- _Problem to solve_
The answer should be each line of the records that contains the word "calibration"; please copy them all.

- _Excerpted records_
--- START ---

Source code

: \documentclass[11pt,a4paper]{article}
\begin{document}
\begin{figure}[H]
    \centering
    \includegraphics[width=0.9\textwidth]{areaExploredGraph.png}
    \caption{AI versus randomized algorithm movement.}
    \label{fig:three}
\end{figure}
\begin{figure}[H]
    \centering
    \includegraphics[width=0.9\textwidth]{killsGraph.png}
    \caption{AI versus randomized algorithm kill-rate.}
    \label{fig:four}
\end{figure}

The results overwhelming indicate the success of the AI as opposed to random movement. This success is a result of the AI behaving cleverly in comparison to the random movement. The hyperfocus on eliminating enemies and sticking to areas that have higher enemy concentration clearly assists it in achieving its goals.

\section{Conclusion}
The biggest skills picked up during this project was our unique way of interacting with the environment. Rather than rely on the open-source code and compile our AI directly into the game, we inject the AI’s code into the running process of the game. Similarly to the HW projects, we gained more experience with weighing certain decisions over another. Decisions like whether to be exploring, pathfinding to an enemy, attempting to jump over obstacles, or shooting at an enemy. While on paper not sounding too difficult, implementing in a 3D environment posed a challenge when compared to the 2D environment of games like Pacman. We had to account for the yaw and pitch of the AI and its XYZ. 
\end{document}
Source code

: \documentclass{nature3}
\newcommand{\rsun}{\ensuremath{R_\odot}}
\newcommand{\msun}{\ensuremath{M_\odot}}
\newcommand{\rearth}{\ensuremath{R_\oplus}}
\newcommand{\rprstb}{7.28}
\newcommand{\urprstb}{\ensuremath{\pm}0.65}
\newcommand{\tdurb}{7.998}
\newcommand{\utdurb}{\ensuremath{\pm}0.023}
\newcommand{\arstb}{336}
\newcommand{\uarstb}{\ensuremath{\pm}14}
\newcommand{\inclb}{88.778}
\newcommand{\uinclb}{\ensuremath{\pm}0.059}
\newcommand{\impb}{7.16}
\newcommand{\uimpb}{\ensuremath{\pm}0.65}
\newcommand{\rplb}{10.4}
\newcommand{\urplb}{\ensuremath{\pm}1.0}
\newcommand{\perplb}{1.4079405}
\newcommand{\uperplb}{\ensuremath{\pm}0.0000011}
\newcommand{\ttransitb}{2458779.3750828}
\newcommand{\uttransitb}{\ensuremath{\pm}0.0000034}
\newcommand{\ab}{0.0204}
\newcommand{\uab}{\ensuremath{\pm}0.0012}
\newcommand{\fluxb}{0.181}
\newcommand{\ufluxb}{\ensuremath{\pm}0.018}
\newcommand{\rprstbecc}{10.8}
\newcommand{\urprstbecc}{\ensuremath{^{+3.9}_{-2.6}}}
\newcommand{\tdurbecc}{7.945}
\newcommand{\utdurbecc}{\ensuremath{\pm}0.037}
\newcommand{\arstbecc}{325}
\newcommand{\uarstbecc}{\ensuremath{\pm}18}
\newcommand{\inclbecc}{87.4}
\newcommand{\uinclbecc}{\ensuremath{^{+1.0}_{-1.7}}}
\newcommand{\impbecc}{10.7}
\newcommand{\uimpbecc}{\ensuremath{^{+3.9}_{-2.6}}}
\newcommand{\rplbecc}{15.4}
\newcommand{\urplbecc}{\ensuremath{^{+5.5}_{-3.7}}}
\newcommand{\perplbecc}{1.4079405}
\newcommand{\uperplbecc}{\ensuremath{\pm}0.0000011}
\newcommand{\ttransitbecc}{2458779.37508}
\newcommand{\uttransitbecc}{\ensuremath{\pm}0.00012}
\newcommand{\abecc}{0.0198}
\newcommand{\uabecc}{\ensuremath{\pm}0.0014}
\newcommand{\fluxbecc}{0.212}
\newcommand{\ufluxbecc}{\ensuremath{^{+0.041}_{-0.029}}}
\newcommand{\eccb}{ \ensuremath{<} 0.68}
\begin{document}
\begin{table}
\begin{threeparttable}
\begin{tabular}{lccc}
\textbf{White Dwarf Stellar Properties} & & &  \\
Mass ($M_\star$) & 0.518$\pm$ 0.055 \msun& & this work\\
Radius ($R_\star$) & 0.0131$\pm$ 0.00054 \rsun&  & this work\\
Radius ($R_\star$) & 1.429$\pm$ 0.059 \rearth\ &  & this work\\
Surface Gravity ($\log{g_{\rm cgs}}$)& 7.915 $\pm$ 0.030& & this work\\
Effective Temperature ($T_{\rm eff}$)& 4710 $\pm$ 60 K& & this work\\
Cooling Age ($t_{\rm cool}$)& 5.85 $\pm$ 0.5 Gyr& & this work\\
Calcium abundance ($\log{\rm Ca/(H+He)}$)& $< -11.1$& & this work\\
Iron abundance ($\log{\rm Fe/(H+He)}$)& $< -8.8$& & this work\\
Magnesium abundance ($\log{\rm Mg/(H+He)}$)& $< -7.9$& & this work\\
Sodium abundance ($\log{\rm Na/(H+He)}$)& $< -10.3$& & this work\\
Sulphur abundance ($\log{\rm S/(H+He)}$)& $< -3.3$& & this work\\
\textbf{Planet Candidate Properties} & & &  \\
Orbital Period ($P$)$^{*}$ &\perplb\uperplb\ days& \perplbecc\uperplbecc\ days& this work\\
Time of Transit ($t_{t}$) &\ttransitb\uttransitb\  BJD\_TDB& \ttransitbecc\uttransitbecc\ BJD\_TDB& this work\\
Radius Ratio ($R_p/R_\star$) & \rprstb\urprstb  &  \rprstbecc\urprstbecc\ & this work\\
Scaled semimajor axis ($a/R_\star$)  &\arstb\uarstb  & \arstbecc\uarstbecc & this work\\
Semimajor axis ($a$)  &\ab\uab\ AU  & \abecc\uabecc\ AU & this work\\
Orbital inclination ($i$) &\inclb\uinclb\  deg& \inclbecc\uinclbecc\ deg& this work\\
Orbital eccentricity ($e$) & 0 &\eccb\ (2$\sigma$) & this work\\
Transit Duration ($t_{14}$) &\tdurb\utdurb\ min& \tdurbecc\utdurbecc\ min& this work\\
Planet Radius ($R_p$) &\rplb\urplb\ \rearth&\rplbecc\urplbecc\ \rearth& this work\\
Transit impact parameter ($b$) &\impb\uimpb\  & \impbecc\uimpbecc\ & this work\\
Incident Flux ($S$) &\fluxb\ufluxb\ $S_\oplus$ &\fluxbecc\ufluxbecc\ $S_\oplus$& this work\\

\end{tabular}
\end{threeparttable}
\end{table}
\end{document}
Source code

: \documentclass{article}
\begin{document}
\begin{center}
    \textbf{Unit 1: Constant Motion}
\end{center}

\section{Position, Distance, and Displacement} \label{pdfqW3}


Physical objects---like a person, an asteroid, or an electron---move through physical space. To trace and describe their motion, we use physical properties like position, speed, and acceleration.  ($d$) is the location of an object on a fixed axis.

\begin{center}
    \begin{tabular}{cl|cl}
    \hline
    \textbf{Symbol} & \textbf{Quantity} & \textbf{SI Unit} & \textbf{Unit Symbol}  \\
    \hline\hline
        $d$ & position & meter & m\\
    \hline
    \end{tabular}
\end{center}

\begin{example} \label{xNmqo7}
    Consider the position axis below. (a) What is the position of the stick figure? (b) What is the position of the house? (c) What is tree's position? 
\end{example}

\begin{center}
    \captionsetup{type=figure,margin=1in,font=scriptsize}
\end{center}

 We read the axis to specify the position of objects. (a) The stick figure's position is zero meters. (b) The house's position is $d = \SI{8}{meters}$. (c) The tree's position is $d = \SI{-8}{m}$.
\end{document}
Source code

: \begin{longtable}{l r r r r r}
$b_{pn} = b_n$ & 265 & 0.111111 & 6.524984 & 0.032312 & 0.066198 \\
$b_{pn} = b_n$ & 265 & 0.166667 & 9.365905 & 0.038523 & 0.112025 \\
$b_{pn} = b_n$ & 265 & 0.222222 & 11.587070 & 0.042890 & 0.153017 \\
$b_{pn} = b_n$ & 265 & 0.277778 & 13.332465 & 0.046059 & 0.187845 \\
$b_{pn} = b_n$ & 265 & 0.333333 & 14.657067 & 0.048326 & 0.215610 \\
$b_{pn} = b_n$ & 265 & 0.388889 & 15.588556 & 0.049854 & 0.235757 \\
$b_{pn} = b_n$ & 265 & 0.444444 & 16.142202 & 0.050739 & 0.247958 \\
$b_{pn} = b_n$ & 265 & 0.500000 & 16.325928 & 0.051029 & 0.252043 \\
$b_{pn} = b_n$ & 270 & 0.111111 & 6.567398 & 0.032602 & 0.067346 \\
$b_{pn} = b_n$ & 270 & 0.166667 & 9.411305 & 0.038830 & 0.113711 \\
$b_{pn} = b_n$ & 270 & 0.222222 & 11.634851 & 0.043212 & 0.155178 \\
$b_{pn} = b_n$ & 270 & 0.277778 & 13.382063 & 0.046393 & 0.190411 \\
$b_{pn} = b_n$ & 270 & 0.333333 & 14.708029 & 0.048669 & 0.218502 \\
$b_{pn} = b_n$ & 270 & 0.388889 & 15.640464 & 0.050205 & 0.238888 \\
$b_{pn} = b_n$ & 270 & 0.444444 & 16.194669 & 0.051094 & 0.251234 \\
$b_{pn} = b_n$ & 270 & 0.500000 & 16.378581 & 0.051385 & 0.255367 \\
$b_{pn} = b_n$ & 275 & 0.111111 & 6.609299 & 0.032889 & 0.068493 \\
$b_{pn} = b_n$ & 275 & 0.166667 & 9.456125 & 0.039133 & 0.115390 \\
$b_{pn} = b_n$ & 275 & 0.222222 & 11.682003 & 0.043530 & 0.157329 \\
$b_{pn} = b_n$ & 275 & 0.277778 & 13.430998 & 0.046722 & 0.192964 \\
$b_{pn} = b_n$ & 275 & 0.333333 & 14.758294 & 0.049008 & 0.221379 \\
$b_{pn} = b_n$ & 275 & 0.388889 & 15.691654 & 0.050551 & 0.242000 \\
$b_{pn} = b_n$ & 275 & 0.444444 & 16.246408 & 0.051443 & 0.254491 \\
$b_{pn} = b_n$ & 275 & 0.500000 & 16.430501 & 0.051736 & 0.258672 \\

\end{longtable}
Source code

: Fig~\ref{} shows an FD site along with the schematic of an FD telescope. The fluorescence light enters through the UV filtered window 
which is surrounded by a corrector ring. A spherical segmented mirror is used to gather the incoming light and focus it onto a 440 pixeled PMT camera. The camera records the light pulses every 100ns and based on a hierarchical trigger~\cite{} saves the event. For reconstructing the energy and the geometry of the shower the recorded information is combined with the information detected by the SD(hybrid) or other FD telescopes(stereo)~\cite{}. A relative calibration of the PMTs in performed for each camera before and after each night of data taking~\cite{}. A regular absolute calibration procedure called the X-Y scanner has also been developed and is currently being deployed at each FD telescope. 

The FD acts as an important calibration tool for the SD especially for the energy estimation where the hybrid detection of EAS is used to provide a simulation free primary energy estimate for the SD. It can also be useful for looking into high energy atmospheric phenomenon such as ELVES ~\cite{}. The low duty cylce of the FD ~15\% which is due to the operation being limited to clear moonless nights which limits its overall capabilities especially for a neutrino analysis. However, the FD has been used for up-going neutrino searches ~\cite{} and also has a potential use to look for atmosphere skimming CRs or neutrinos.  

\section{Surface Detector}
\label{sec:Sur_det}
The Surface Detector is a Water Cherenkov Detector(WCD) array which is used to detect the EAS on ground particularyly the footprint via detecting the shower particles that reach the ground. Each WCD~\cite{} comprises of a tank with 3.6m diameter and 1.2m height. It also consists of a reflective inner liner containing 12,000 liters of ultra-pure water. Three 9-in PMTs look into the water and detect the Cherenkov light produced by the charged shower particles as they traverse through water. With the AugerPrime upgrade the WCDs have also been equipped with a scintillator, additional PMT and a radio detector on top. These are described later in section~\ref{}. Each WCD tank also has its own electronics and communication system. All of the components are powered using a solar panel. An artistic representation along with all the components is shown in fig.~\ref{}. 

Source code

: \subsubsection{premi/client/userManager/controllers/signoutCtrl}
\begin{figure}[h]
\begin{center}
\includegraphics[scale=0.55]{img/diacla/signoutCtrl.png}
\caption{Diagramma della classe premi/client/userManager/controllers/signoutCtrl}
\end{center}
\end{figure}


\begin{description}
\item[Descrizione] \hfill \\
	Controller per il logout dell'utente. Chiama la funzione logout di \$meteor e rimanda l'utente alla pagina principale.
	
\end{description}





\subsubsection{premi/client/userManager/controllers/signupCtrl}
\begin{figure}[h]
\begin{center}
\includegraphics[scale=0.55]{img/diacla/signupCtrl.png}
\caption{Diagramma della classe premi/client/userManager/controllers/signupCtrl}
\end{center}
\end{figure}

--- END ---

- _Answer space_
which is surrounded by a corrector ring. A spherical segmented mirror is used to gather the incoming light and focus it onto a 440 pixeled PMT camera. The camera records the light pulses every 100ns and based on a hierarchical trigger~\cite{} saves the event. For reconstructing the energy and the geometry of the shower the recorded information is combined with the information detected by the SD(hybrid) or other FD telescopes(stereo)~\cite{}. A relative calibration of the PMTs in performed for each camera before and after each night of data taking~\cite{}. A regular absolute calibration procedure called the X-Y scanner has also been developed and is currently being deployed at each FD telescope. 
The FD acts as an important calibration tool for the SD especially for the energy estimation where the hybrid detection of EAS is used to provide a simulation free primary energy estimate for the SD. It can also be useful for looking into high energy atmospheric phenomenon such as ELVES ~\cite{}. The low duty cylce of the FD ~15\% which is due to the operation being limited to clear moonless nights which limits its overall capabilities especially for a neutrino analysis. However, the FD has been used for up-going neutrino searches ~\cite{} and also has a potential use to look for atmosphere skimming CRs or neutrinos.  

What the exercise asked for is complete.